### WHAT TO WORK ON
Only the number is wanted: tally the lines below that contain the word "mathrm".

### DATA FOR THIS EXERCISE
▼

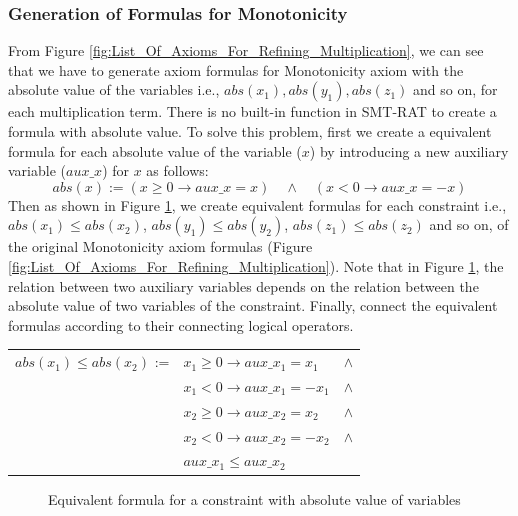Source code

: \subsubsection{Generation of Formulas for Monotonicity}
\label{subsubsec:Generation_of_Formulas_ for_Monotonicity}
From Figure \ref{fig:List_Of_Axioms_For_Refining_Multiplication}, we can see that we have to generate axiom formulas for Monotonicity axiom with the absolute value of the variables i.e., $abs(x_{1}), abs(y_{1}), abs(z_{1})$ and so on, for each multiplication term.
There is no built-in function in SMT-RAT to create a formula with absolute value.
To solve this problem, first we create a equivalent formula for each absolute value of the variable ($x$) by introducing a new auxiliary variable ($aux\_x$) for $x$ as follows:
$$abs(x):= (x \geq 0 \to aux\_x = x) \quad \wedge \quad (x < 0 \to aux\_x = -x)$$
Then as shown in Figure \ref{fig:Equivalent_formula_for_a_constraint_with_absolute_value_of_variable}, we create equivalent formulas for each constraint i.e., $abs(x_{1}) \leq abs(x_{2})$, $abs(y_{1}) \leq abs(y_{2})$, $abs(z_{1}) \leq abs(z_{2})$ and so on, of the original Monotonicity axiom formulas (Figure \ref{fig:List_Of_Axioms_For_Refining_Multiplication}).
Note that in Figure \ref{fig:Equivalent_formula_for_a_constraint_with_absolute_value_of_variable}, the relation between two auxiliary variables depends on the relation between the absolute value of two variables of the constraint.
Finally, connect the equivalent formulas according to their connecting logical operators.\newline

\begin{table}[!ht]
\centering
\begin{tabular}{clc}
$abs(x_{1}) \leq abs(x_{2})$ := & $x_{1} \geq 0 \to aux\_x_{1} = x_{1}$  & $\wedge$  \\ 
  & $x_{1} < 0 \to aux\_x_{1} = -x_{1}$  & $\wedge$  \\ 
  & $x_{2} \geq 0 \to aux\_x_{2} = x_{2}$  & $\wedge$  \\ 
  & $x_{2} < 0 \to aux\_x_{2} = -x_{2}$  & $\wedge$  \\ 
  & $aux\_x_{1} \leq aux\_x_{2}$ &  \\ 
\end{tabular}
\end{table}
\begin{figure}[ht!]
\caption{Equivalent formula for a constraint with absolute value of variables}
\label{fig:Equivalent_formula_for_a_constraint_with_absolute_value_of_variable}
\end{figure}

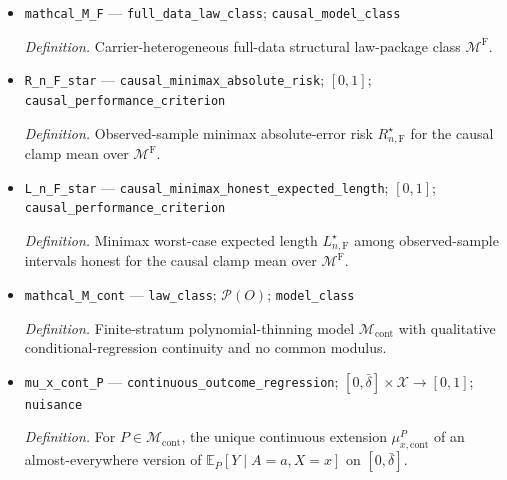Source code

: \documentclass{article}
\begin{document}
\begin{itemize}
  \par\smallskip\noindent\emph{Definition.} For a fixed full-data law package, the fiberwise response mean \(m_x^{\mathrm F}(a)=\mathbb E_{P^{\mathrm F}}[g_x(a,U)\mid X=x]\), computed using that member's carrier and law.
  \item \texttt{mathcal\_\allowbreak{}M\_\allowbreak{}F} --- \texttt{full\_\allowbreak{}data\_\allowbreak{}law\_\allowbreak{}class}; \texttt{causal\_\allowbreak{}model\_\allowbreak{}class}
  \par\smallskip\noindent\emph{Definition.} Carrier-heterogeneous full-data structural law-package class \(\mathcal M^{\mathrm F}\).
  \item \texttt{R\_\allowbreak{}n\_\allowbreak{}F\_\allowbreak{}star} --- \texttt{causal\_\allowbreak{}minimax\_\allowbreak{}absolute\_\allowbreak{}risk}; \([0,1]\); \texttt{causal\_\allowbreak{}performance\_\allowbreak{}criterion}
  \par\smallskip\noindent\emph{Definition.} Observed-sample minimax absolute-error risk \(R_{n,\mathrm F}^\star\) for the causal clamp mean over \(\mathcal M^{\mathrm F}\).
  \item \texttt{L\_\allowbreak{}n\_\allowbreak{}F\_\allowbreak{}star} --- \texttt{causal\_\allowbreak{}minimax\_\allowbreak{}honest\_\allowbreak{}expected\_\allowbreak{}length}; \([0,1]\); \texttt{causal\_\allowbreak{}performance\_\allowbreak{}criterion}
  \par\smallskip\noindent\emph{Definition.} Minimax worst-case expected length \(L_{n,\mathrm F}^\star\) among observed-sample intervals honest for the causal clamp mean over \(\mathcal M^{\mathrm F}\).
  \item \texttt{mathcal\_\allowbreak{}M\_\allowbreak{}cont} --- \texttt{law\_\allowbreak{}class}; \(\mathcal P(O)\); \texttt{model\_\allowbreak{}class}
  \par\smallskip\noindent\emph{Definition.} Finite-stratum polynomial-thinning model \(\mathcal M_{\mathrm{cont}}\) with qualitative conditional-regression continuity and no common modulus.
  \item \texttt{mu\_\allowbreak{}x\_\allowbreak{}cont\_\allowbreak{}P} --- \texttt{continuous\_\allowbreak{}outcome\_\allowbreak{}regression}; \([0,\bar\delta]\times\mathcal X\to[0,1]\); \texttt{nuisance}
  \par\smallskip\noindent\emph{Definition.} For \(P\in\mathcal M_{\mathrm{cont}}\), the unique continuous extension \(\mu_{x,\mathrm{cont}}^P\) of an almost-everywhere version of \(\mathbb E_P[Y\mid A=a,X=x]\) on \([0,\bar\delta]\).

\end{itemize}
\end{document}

▲

### RESULT FOR THIS EXERCISE
6